Tebow comes from a well-off family. His parents are smart (if you excuse Bob Tebow's assertion that Timmy Terrific would be a top 15 pick).
Something tells me they gobbled up a factory that produces these plastic eye strips during one of those Third World missionary trips. Now they're making millions off the trend that their boy started.
There's a rumor (mostly started by me) that Jacksonville hospitals are lining up babies for the chance for this golden photo op.
Seriously, the guy has performed circumcisions. He did it first during a 2008 missionary trip.
If I'm a linebacker with a clean shot, I'm thinking twice before I lay out a guy with that steady of a hand with a surgeon's knife.
Tebow fans, be happy with the hardware you have already.
I strongly believe Tim Tebow will be in the NFL for the next 10 years.
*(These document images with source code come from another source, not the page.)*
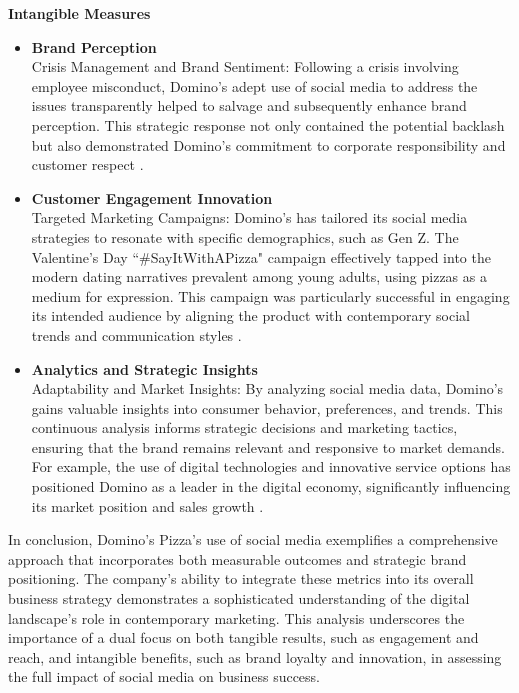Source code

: \documentclass[12pt,a4paper]{article}
\begin{document}
\noindent\textbf{Intangible Measures}

\begin{itemize}
    \item \textbf{Brand Perception} \\
    \noindent Crisis Management and Brand Sentiment: Following a crisis involving employee misconduct, Domino's adept use of social media to address the issues transparently helped to salvage and subsequently enhance brand perception. This strategic response not only contained the potential backlash but also demonstrated Domino's commitment to corporate responsibility and customer respect \citep{question_2.3}.\\
    
    \item \textbf{Customer Engagement Innovation}\\
    \noindent Targeted Marketing Campaigns: Domino's has tailored its social media strategies to resonate with specific demographics, such as Gen Z. The Valentine's Day ``\#SayItWithAPizza" campaign effectively tapped into the modern dating narratives prevalent among young adults, using pizzas as a medium for expression. This campaign was particularly successful in engaging its intended audience by aligning the product with contemporary social trends and communication styles \citep{question_2.4}.\\

    \item \textbf{Analytics and Strategic Insights}\\
    \noindent Adaptability and Market Insights: By analyzing social media data, Domino's gains valuable insights into consumer behavior, preferences, and trends. This continuous analysis informs strategic decisions and marketing tactics, ensuring that the brand remains relevant and responsive to market demands. For example, the use of digital technologies and innovative service options has positioned Domino as a leader in the digital economy, significantly influencing its market position and sales growth \citep{question_2.5}.\\
\end{itemize}

\noindent In conclusion, Domino's Pizza's use of social media exemplifies a comprehensive approach that incorporates both measurable outcomes and strategic brand positioning. The company's ability to integrate these metrics into its overall business strategy demonstrates a sophisticated understanding of the digital landscape's role in contemporary marketing. This analysis underscores the importance of a dual focus on both tangible results, such as engagement and reach, and intangible benefits, such as brand loyalty and innovation, in assessing the full impact of social media on business success.
\end{document}
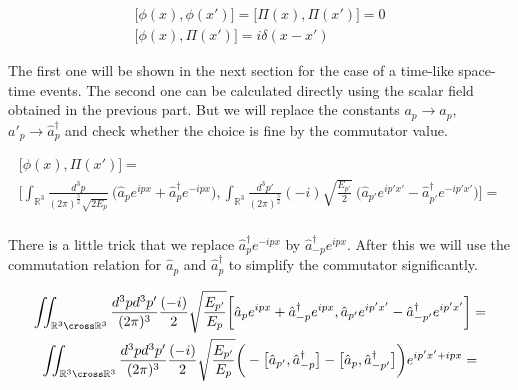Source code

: \begin{equation*}
    \begin{gathered}
        \big[\phi(x), \phi(x')] = \big[\Pi(x), \Pi(x')] = 0 \\
        \big[\phi(x), \Pi(x')] = i \delta(x - x')
    \end{gathered}
\end{equation*}

The first one will be shown in the next section for the case of a time-like space-time events. The second one can be calculated
directly using the scalar field obtained in the previous part. But we will replace the constants $a_{p} \to \hat{a}_{p}$, 
$a'_{p} \to \hat{a}^{\dagger}_{p}$ and check whether the choice is fine by the commutator value.

\begin{equation*}
    \begin{gathered}
        \big[\phi(x), \Pi(x')] = \\
        \bigg[
            \int_{\mathbb{R}^{3}} \frac{d^{3}p}{(2 \pi)^{\frac{3}{2}} \sqrt{2 E_{p}}} \ \big(\hat{a}_{p} e^{i p x} + \hat{a}^{\dagger}_{p} e^{- i p x}\big),
            \int_{\mathbb{R}^{3}} \frac{d^{3}p'}{(2 \pi)^{\frac{3}{2}}} (-i) \sqrt{\frac{E_{p'}}{2}} \ \big(\hat{a}_{p'} e^{i p' x'} - \hat{a}^{\dagger}_{p'} e^{- i p' x'}\big)
        \bigg] = \\
    \end{gathered}
\end{equation*}

There is a little trick that we replace $\hat{a}^{\dagger}_{p} e^{- i p x}$ by $\hat{a}^{\dagger}_{-p} e^{i p x}$. After this we will
use the commutation relation for $\hat{a}_{p}$ and $\hat{a}^{\dagger}_{p}$ to simplify the commutator significantly.

\begin{equation*}
    \begin{gathered}
        \iint_{\mathbb{R}^{3} \cross \mathbb{R}^{3}} \frac{d^{3}p d^{3}p'}{(2 \pi)^{3}} \frac{(-i)}{2} \sqrt{\frac{E_{p'}}{E_{p}}}
        \bigg[
            \hat{a}_{p} e^{i p x} + \hat{a}^{\dagger}_{-p} e^{i p x},
            \hat{a}_{p'} e^{i p' x'} - \hat{a}^{\dagger}_{-p'} e^{i p' x'}
        \bigg] = \\
        \iint_{\mathbb{R}^{3} \cross \mathbb{R}^{3}} \frac{d^{3}p d^{3}p'}{(2 \pi)^{3}} \frac{(-i)}{2} \sqrt{\frac{E_{p'}}{E_{p}}}
        \bigg(
           - \big[ \hat{a}_{p'}, \hat{a}^{\dagger}_{-p} \big]
           - \big[ \hat{a}_{p}, \hat{a}^{\dagger}_{-p'} \big] 
        \bigg) e^{i p' x' + i p x}=
    \end{gathered}
\end{equation*}

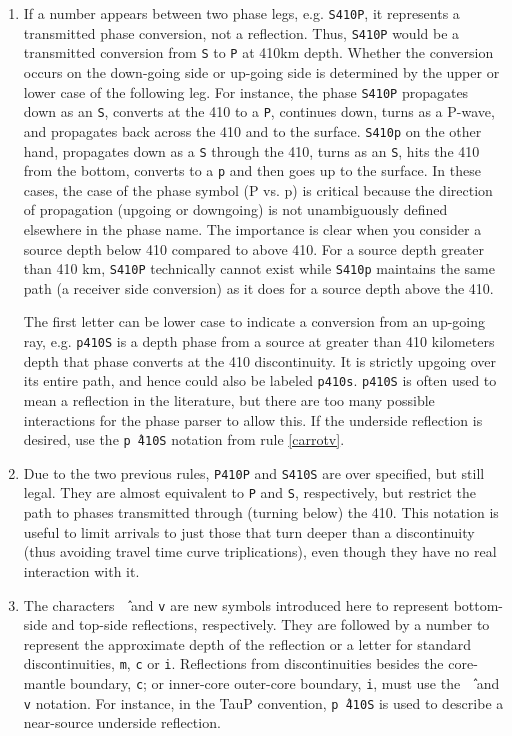 \begin{enumerate}
\item If a number appears between two phase legs, e.g. \texttt{S410P}, 
it represents a transmitted phase conversion, not a reflection. 
Thus, \texttt{S410P} would be a transmitted conversion
from \texttt{S} to \texttt{P} at 410km depth.
Whether the conversion occurs
on the down-going side or up-going side is determined by the upper or lower 
case of the following leg. 
For instance, the phase \texttt{S410P} 
propagates down as an \texttt{S}, converts at the 410 
to a \texttt{P}, continues down, turns as a P-wave, and propagates back across the 
410 and to the surface. 
\texttt{S410p} on the other hand, propagates down 
as a \texttt{S} through the 410, turns as an \texttt{S}, 
hits the 410 from the bottom, converts to a \texttt{p} and then goes up to the surface. 
In these cases, the case of the phase symbol (P vs. p) is critical because the direction
of propagation (upgoing or downgoing) is not unambiguously defined elsewhere in the
phase name.  
The importance is clear when you consider a source depth below 410 compared to above 410.  
For a source depth greater than 410 km, \texttt{S410P} technically cannot exist while
\texttt{S410p} maintains the same path (a receiver side conversion) as it does for a
source depth above the 410.

The first letter can be lower case to indicate a conversion from
an up-going ray, e.g. \texttt{p410S} is a depth phase from 
a source at greater than 410 kilometers depth that phase converts
at the 410 discontinuity. 
It is strictly upgoing over
its entire path, and hence could also be labeled \texttt{p410s}.
\texttt{p410S} is often used to mean a reflection in the literature, but there
are too many possible interactions for the phase parser to allow this. 
If the underside reflection is desired, use the \texttt{p\^\,410S} notation from
rule \ref{carrotv}.

\item Due to the two previous rules, \texttt{P410P} and \texttt{S410S} 
are over specified, but still legal. 
They are almost equivalent to \texttt{P} and \texttt{S}, respectively,
but restrict the path to phases transmitted through (turning below) the 410.
This notation is useful to
limit arrivals to just those that turn deeper than a discontinuity (thus avoiding
travel time curve triplications), even though they have no real interaction with it.

\item \label{carrotv}
The characters \texttt{\^\,} and \texttt{v} are new symbols introduced here to
represent bottom-side and top-side reflections, respectively. 
They are followed by a number to 
represent the approximate depth of the reflection or
a letter for standard discontinuities, \texttt{m}, \texttt{c} or \texttt{i}. 
Reflections from discontinuities besides the
core-mantle boundary, \texttt{c}; 
or inner-core outer-core boundary, \texttt{i}, must use the \texttt{\^\,}
and \texttt{v} notation. 
For instance, in the TauP convention, \texttt{p\^\,410S} is used to describe
a near-source underside reflection.


\end{enumerate}
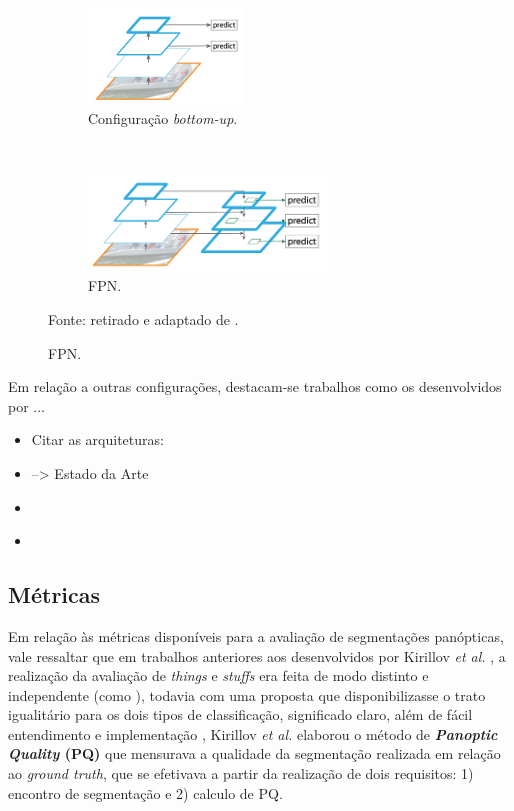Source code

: \begin{figure}[H]
   \caption{Extrações de características e FPN.}
   \centering
   \label{panoptic:fig:2}
    \begin{subfigure}[t]{0.45\textwidth}
        \centering
        \includegraphics[height=1in]{recursos/imagens/bottom-up.png}
        \caption{Configuração \textit{bottom-up}.}
        \label{panoptic:fig:2.1}
    \end{subfigure}%
    ~ 
    \begin{subfigure}[t]{0.45\textwidth}
        \centering
        \includegraphics[height=1in]{recursos/imagens/FPN.png}
        \caption{FPN.}
        \label{panoptic:fig:2.2}
    \end{subfigure}%

    Fonte: retirado e adaptado de \cite{Lin2016}.
\end{figure}
Em relação a outras configurações, destacam-se trabalhos como os desenvolvidos por ...
\begin{itemize}
    \item Citar as arquiteturas:
        \item \cite{Mohan2020} --> Estado da Arte
        \item \cite{DeGeus2019a}
        \item \cite{Xiong2019}
\end{itemize}

\subsection{Métricas}
Em relação às métricas disponíveis para a avaliação de segmentações panópticas, vale ressaltar que em trabalhos anteriores aos desenvolvidos por Kirillov \textit{et al.} \cite{Kirillov2019a}, a realização da avaliação de \textit{things} e \textit{stuffs} era feita de modo distinto e independente (como \cite{Sun2014, Yao2012}), todavia com uma proposta que disponibilizasse o trato igualitário para os dois tipos de classificação, significado claro, além de fácil entendimento e implementação , Kirillov \textit{et al.} \cite{Kirillov2019a} elaborou o método de \textbf{\textit{Panoptic Quality} (PQ)} que mensurava a qualidade da segmentação realizada em relação ao \textit{ground truth}, que se efetivava  a partir da realização de dois requisitos: 1) encontro de segmentação e  2) calculo de PQ.

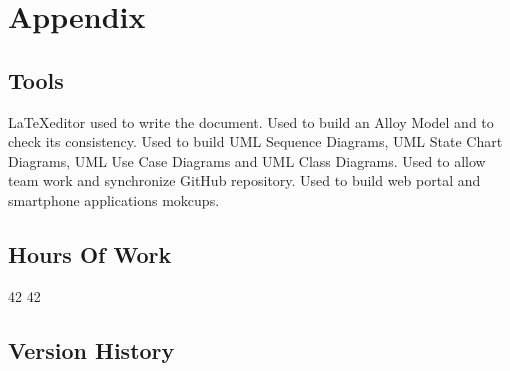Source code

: \section{Appendix}
%
\subsection{Tools}
\begin{itemize}
	 \LaTeX editor used to write the document.
	 Used to build an Alloy Model and to check its consistency.
	 Used to build UML Sequence Diagrams, UML State Chart Diagrams, UML Use Case Diagrams and UML Class Diagrams.
	 Used to allow team work and synchronize GitHub repository.
	 Used to build web portal and smartphone applications mokcups.
\end{itemize}
%
\subsection{Hours Of Work}
\begin{itemize}
	 42
	 42
\end{itemize}
%
\subsection{Version History}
I think he'll be a better NFL quarterback than Colt McCoy. But that's where the love ends.
Tebow could be in Canton as the greatest college football athlete of all time. But when we're talking pros, he'll have to buy a ticket to get in to that wing.
Unlikely, unless Florida governor Charlie Crist gets his way (he's pictured with Tebow here).
Wayne Weaver appears to be going out of his way NOT to sell tickets in Jacksonville. It would make too much sense and he wouldn't get to move to L.A. The marketing dollars and the throngs of followers flocking to Jacksonville to see Tebow's first snap would be a cash cow. Not to mention that he would be a great insurance policy for David Garrard.
As for Miami, the need isn't there in the first four rounds. Fins QB coach David Lee saw Tebow up close and personal coaching him at the Senior Bowl. And Tebow does share an agent with Dolphins head coach Tony Sparano. Still, I don't see Bill Parcells jumping into this fray.
This is why fantasy owners rarely get hired as NFL GMs.
We've all been sucked in to the run—the numb skull in the room takes the Ravens defense in the late first round and soon enough, you're throwing aside logic and getting sucked into the team defense run.
We all seem to think that this Tim Tebow hype is going to lead to that run of GMs with their finger on the trigger. It won't.
Tim Tebow will be taken at pick No. 47 by the New England Patriots. There's too much talent in this draft to be dragged into this vortex.